Work instructions:
What is needed is every line of the data that includes the word "Create". Please copy each one.

Data in this exercise:

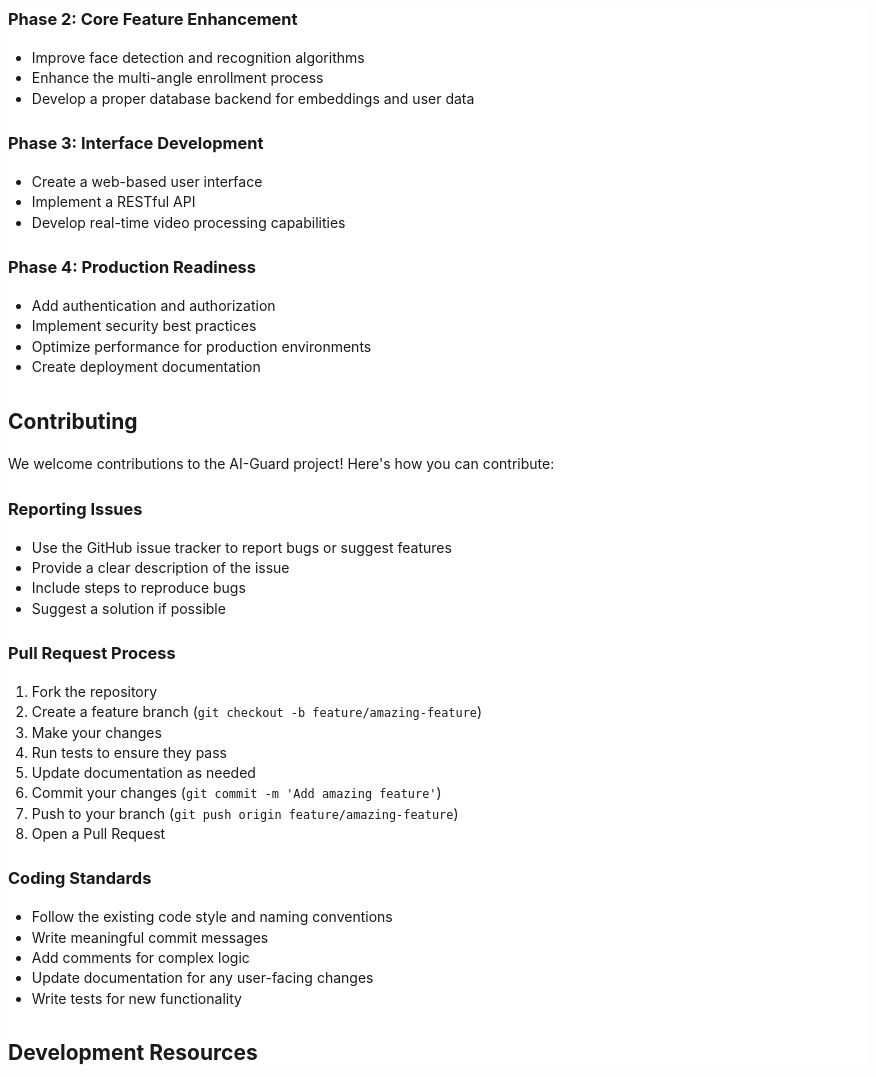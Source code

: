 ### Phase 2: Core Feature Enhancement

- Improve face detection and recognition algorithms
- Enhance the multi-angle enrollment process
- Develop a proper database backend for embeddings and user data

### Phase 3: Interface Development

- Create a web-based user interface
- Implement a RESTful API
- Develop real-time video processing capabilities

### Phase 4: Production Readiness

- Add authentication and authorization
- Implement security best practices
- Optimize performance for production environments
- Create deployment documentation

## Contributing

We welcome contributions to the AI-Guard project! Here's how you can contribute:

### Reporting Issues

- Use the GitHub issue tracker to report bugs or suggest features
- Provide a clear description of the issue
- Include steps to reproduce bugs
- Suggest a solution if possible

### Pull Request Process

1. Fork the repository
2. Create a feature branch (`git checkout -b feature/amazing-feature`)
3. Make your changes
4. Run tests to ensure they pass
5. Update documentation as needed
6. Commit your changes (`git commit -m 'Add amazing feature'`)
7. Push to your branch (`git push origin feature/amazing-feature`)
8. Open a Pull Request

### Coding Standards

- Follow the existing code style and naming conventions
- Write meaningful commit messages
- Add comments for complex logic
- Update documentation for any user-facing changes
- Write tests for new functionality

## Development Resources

Response to this task:
- Create a web-based user interface
- Create deployment documentation
2. Create a feature branch (`git checkout -b feature/amazing-feature`)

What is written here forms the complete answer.